Sean Hannity said, “Clearly, losing a presidential election ruins people.”
And radio host Sebastian Gorka, an alumnus of the Trump administration, called Romney a “skirt-wearing little pajama boy Millennial snowflake.”
Outbreak: A Chinese doctor who had warned of the dangers of the Wuhan Coronavirus has died of the disease. After issuing his warning, the doctor, Li Wenliang, was hauled in for questioning by the authorities in the middle of the night. The 34-year-old leaves a child and a wife expecting their second. He’s now considered a hero in China.
Japanese authorities say that 61 people have tested positive for the coronavirus on a quarantined cruise ship in Yokohama — that’s up from 20 yesterday.
The deaths mount up every day. At least 620 people have died and 31,520 made sick.
The Bulletin Board: A federal judge in Brazil dismissed criminal charges against American journalist Glenn Greenwald, who had been accused in connection with the hacking of cellphone messages that embarrassed prosecutors and prominent officials. — The Trump administration yesterday put the final touches on plans to allow mining and drilling in what was part of the Bears Ears National Monument in Utah. Two years ago Trump cut the monument’s acreage in half.
Iowa: Both Pete Buttigieg and Bernie Sanders have declared victory in the Iowa Caucuses after a long count ended in a virtual tie for first place.

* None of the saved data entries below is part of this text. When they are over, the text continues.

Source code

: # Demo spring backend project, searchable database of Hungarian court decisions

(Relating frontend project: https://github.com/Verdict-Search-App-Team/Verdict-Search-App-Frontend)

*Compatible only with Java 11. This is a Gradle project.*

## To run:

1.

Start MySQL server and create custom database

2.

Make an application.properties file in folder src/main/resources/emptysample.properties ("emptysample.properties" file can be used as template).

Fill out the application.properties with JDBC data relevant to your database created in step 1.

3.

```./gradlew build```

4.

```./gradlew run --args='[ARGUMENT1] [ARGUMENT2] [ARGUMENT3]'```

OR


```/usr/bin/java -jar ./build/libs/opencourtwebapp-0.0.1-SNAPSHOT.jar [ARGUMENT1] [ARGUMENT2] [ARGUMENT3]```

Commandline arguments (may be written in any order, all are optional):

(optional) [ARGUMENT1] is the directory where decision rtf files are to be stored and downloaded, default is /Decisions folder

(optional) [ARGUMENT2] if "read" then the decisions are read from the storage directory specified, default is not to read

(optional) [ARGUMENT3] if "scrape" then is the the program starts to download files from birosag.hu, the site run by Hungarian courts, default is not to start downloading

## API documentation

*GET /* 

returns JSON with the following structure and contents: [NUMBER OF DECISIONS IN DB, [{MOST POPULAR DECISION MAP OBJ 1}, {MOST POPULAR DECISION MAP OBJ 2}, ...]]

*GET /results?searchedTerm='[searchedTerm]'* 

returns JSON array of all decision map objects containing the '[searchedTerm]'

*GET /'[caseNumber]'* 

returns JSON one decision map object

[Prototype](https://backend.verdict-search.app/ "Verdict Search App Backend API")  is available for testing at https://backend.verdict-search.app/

Democratic National Chairman Tom Perez called for a re-count, but the Iowa Democrats say they won’t do it until once of the candidates wants it. The candidates have all moved on to the coffee shops and high school gymnasiums of New Hampshire in advance of that state’s Tuesday primary.
The Obit Page: Alice Mayhew, an editor who ushered a small library of writers into publication, has died at age 87.
In 2014, when Simon & Schuster celebrated its 90th anniversary by asking staff members to vote for their 90 favorite titles, 29 on the list had been edited by Mayhew.
Her first big success was, “Our Bodies, Our Selves” (1973), the feminist classic assembled by the Boston Women’s Health Book Collective.
She launched “All the President’s Men,” the bestseller about the Watergate scandal by Washington Post reporters Bob Woodward and Carl Bernstein. Mayhew also had her hand on John Dean’s “Blind Ambition: The White House Years” (1976); Taylor Branch’s “Pillar of Fire: America in the King Years” (1998); and Diane McWhorter’s Pulitzer Prize-winning civil rights history, “Carry Me Home” (2001).
Not that much was written about Mayhew. The editor of tens of millions of words declined to be interviewed herself.